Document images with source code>
○ ○ ○ ○
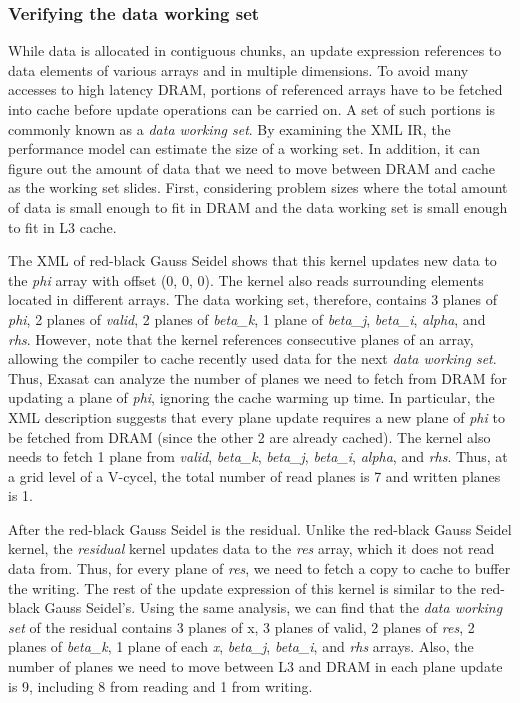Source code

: \documentclass{article}
\begin{document}
\subsubsection{Verifying the data working set}
While data is allocated in contiguous chunks, an update expression references to data elements of various arrays and in multiple dimensions. 
To avoid many accesses to high latency DRAM, portions of referenced arrays have to be fetched into cache before update operations can be carried on.
A set of such portions is commonly known as a {\em data working set}.
By examining the XML IR, the performance model can estimate the size of a working set. 
In addition, it can figure out the amount of data that we need to move between DRAM and cache as the working set slides.
First, considering problem sizes where the total amount of data is small enough to fit in DRAM and the data working set is small enough to fit in L3 cache.

The XML of red-black Gauss Seidel shows that this kernel updates new data to the {\em phi} array with offset (0, 0, 0).
The kernel also reads surrounding elements located in different arrays.
The data working set, therefore, contains 3 planes of {\em phi}, 2 planes of {\em valid}, 2 planes of {\em beta\_k}, 1 plane of {\em beta\_j}, {\em beta\_i}, {\em alpha}, and {\em rhs}. 
However, note that the kernel references consecutive planes of an array, allowing the compiler to cache recently used data for the next {\em data working set}.
Thus, Exasat can analyze the number of planes we need to fetch from DRAM for updating a plane of {\em phi}, ignoring the cache warming up time.
In particular, the XML description suggests that every plane update requires a new plane of {\em phi} to be fetched from DRAM (since the other 2 are already cached). 
The kernel also needs to fetch 1 plane from {\em valid}, {\em beta\_k}, {\em beta\_j}, {\em beta\_i}, {\em alpha}, and {\em rhs}.
Thus, at a grid level of a V-cycel, the total number of read planes is 7 and written planes is 1.

After the red-black Gauss Seidel is the residual.
Unlike the red-black Gauss Seidel kernel, the {\em residual} kernel updates data to the {\em res} array, which it does not read data from.
Thus, for every plane of {\em res}, we need to fetch a copy to cache to buffer the writing.  
The rest of the update expression of this kernel is similar to the red-black Gauss Seidel's.
Using the same analysis, we can find that the {\em data working set} of the residual contains 3 planes of x, 3 planes of valid, 2 planes of {\em res}, 2 planes of {\em beta\_k}, 1 plane of each {\em x}, {\em beta\_j}, {\em beta\_i}, and {\em rhs} arrays.
Also, the number of planes we need to move between L3 and DRAM in each plane update is 9, including 8 from reading and 1 from writing.
\end{document}
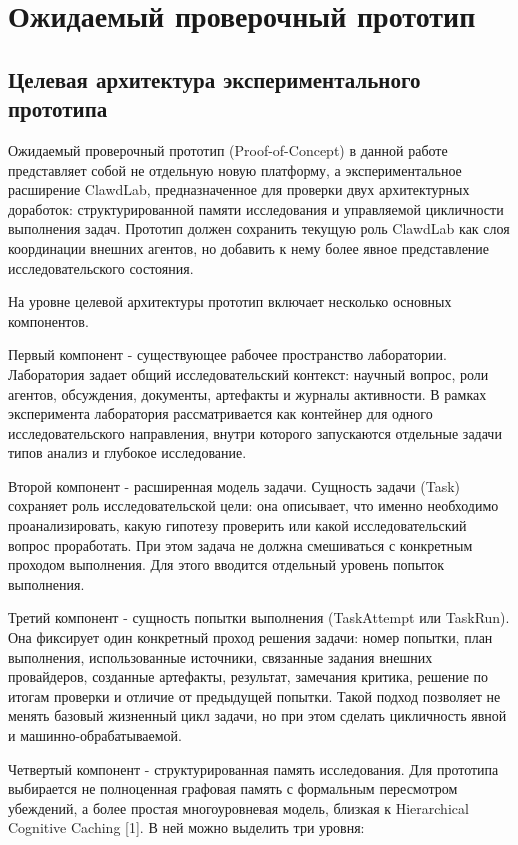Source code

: \section{Ожидаемый проверочный прототип}

\subsection{Целевая архитектура экспериментального прототипа}

Ожидаемый проверочный прототип (Proof-of-Concept) в данной работе представляет собой не отдельную новую платформу, а экспериментальное расширение ClawdLab, предназначенное для проверки двух архитектурных доработок: структурированной памяти исследования и управляемой цикличности выполнения задач. Прототип должен сохранить текущую роль ClawdLab как слоя координации внешних агентов, но добавить к нему более явное представление исследовательского состояния.

На уровне целевой архитектуры прототип включает несколько основных компонентов.

Первый компонент - существующее рабочее пространство лаборатории. Лаборатория задает общий исследовательский контекст: научный вопрос, роли агентов, обсуждения, документы, артефакты и журналы активности. В рамках эксперимента лаборатория рассматривается как контейнер для одного исследовательского направления, внутри которого запускаются отдельные задачи типов анализ и глубокое исследование.

Второй компонент - расширенная модель задачи. Сущность задачи (Task) сохраняет роль исследовательской цели: она описывает, что именно необходимо проанализировать, какую гипотезу проверить или какой исследовательский вопрос проработать. При этом задача не должна смешиваться с конкретным проходом выполнения. Для этого вводится отдельный уровень попыток выполнения.

Третий компонент - сущность попытки выполнения (TaskAttempt или TaskRun). Она фиксирует один конкретный проход решения задачи: номер попытки, план выполнения, использованные источники, связанные задания внешних провайдеров, созданные артефакты, результат, замечания критика, решение по итогам проверки и отличие от предыдущей попытки. Такой подход позволяет не менять базовый жизненный цикл задачи, но при этом сделать цикличность явной и машинно-обрабатываемой.

Четвертый компонент - структурированная память исследования. Для прототипа выбирается не полноценная графовая память с формальным пересмотром убеждений, а более простая многоуровневая модель, близкая к Hierarchical Cognitive Caching [1]. В ней можно выделить три уровня:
○ ○ ○ ○
Your assignment>
The string "elements" appears in how many lines above? Answer with the number only.

Your solution>
2